FlightScope Mevo (Original)
The $475 Radar That Started It All
The original FlightScope Mevo is the cheapest path to genuine FlightScope radar data, and it's built so well that used units from 2018 still work like new. But — and this is a big but — it is NOT a simulator launch monitor. It's a range tool. It measures six data points, shows them on your phone, and does nothing else. If you want to know how far you actually hit your 7-iron, this is a $475 answer that will last a decade. If you want to play GSPro in your garage, buy literally anything else.
FlightScope FlightScope Mevo (Original) · $475
What We Love
- +FlightScope pedigree — the same Doppler radar technology trusted by PGA Tour pros in the X3 series, repackaged for consumers
- +Built like a tank — original units still running 8 years later with zero drift in ball speed readings
- +No subscription, no app fees, no hidden costs — one-time purchase, works forever
- +8-hour battery life — genuine marathon sessions, not the 2-3 hours you get from modern competitors
- +8 feet behind the ball minimum — needs less room depth than the R10 or MLM2Pro
- +FlightScope MyPro app is clean, accurate, and shows data in real time without lag
What Sucks
- −6 data parameters only — no club path, face angle, attack angle, or spin axis
- −Spin rate is estimated from ball flight, not directly measured — expect 15-25% variance indoors
- −No putting mode, no short game tracking, no simulation capability whatsoever
- −No built-in display — requires a phone or tablet to see your data
- −Discontinued and hard to find new — the used market is your best bet
- −Still needs the Mevo Gen2 trade-in price ($1,199) to upgrade — more than the original cost
There’s an old Mevo that’s been sitting in the corner of a golf store for six years. It has a scuffed case, a rubber side panel that’s slightly loose, and a screen that looks like it’s from 2012 (because it is — it doesn’t have one). The box says “FlightScope Mevo” in bold letters, and underneath, in smaller type: “Personal Launch Monitor.”

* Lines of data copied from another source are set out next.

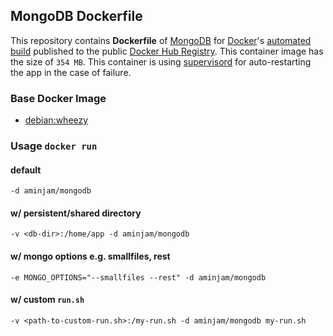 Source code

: ## MongoDB Dockerfile


This repository contains **Dockerfile** of [MongoDB](http://www.mongodb.org/) for [Docker](https://www.docker.com/)'s [automated build](https://github.com/aminjam/docker-containers/tree/mongodb) published to the public [Docker Hub Registry](https://registry.hub.docker.com/u/aminjam/mongodb/). This container image has the size of `354 MB`. This container is using [supervisord](http://supervisord.org/) for auto-restarting the app in the case of failure.

### Base Docker Image

* [debian:wheezy](https://registry.hub.docker.com/_/debian/)

### Usage `docker run`

#### default
    -d aminjam/mongodb

#### w/ persistent/shared directory
    -v <db-dir>:/home/app -d aminjam/mongodb

#### w/ mongo options e.g. smallfiles, rest
    -e MONGO_OPTIONS="--smallfiles --rest" -d aminjam/mongodb

#### w/ custom `run.sh`
    -v <path-to-custom-run.sh>:/my-run.sh -d aminjam/mongodb my-run.sh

I first saw one in 2019, at a Golf Galaxy in suburban Chicago. I didn’t buy it. I was twenty-five and broke and hitting balls into a net in my apartment parking lot with a $90 Craigslist driver. But I remember the sales guy showing me the data on his phone — ball speed, club speed, smash factor, carry distance — and thinking, “that’s insane.”
Six years later, the FlightScope Mevo is discontinued. It’s been replaced twice: first by the Mevo+ (2020, now on clearance at $1,099), then by the Mevo Gen2 (2025, $1,299). If you want to buy one new, you probably can’t. The used market is where these live now — eBay, Facebook Marketplace, the occasional GolfWRX classified.
Used Mevos from 2018 still work perfectly. They haven’t drifted. The ball speed data is still within a yard or two of what a new Gen2 would show you. The battery still lasts seven hours. The rubber casing might be slightly loose, but the electronics are bulletproof.
That’s the story of this review.
Who This Is For
Do not buy this if you want a simulator. The original Mevo is not a sim device. It will not play GSPro. It will not connect to E6 Connect. It has no putting mode, no chipping mode, and no simulation capability. It is a range tool. Full stop.
Who should buy it?
- The golfer who wants real data on the range. You think you hit your 7-iron 170. You actually hit it 159. This is the $475 device that will tell you the truth.
- The golfer who doesn’t want a subscription. The Mevo has zero ongoing costs. The app is free. The data is free. No $199/year for “Gold” access. No credit system. One price, forever.
- The budget-range-practice golfer. If you’re deciding between the Shot Scope LM1 ($199), the Garmin R10 ($499), and this Mevo ($475 used), the Mevo is the most trusted brand on that list. FlightScope has been making Doppler radar for 20+ years. They supply PGA Tour pros. The Mevo uses the same core technology as the X3C ($12,745).
- The “I want to upgrade someday” golfer. The Mevo Gen2 trade-in program is $1,199 — you send your old Mevo back to FlightScope and they knock the price down. If you plan to eventually own a Gen2, buying a used Mevo now is $475 spent toward that goal.
Who This Is NOT For
- Anyone building a garage simulator. Full stop. Buy the Garmin R10 at $499 or the Square Golf Omni at $1,599. Those are sim devices. This is not.
- The data-obsessed golfer who wants club path and face angle. Six parameters is all you get. If you want spin axis, face angle, attack angle, or club path, you need the Mevo+ or Gen2.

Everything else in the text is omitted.